Le Dhamma désigne à la fois l'enseignement du Bouddha et la réalité, ce qui Est Ainsi. Prendre refuge, c'est s'appuyer sur le Bouddha, le Dhamma et le Sangha et les prendre comme abri afin d'expérimenter la réalité. Bouddha disait que celui qui voit le Dhamma, voit le Bouddha. Cela passe aussi par la pratique régulière et constante à la fois formelle, via la méditation quotidienne et informelle dans la pratique de l'attention dans les activités de tout les jours. La meilleure façon de faire la synthèse de ce qu'on a appris est à mon sens de désapprendre, de privilégier la pratique et freiner dans la consommation démesurée d'enseignements qui renforce l'égo et le moi. A ce titre, le Dhamma est comparé à un radeau qu'il faut abandonner (une fois sur l'autre rive !) :

Mahatanhasankhaya Sutta (MN 38) a écrit : « Bhikkhus, aussi purifiée et lumineuse que soit cette vision des choses , si vous vous y attachez et si vous la chérissez comme un trésor personnel, serez-vous capables de comprendre que ce Dhamma, semblable à un radeau, est enseigné non pas pour s’en saisir, mais [seulement] pour traverser ? »

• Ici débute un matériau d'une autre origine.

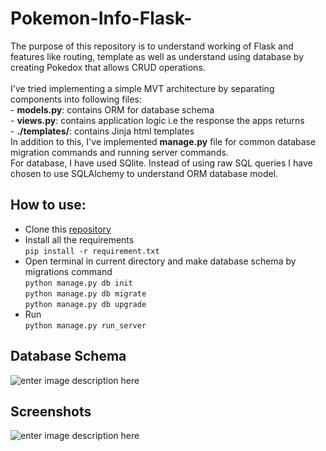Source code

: # Pokemon-Info-Flask- 
The purpose of this repository is to understand working of Flask and features like routing, template as well as understand using database by creating Pokedox that allows CRUD operations.<br><br>
    I've tried implementing a simple MVT architecture by separating components into following files:<br>
            - **models.py**: contains ORM for database schema<br>
            - **views.py**: contains application logic i.e the response the apps returns<br>
            - **./templates/**: contains Jinja html templates<br>
    In addition to this, I've   implemented **manage.py** file for common database migration commands and running server commands.<br>
For database, I have used SQlite. Instead of using raw SQL queries  I have chosen to use SQLAlchemy to understand ORM database model.    
    
    
    
## How to use:    
- Clone this  [repository](https://github.com/sarangbishal/Pokemon-Info-Flask-)  
 - Install all the requirements  
`pip install -r requirement.txt`  
 - Open terminal in current directory and make database schema by migrations command  
`python manage.py db init`  
`python manage.py db migrate`  
`python manage.py db upgrade`  
 - Run   
 `python manage.py run_server`

## Database Schema
![enter image description here](https://github.com/sarangbishal/Pokemon-Info-Flask-/blob/master/assets/database%20schema.png)

## Screenshots
![enter image description here](https://github.com/sarangbishal/Pokemon-Info-Flask-/blob/master/assets/sc.gif)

Quelques ajouts sur Saddha :
Mohan Wijayaratna a écrit : Les textes canoniques et post-canoniques emploient le saddhà pour désigner la foi. Dans le contexte bouddhique, ce terme signifie la confiance sereine. De nombreux passages canoniques montrent la valeur de cette foi ou confiance. Par exemple, lorsqu'ils approuvent une bonne conduite de certains moines, les Ecritures canoniques ont l'habitude de mentionner saddhà comme une nécessité fondamentale de leur vie de renoncement. Ils mentionnent : "Cela vous convient bien à vous, les fils de familles, qui êtes venus de la vie de la maison à la vie sans maison à cause de saddhà".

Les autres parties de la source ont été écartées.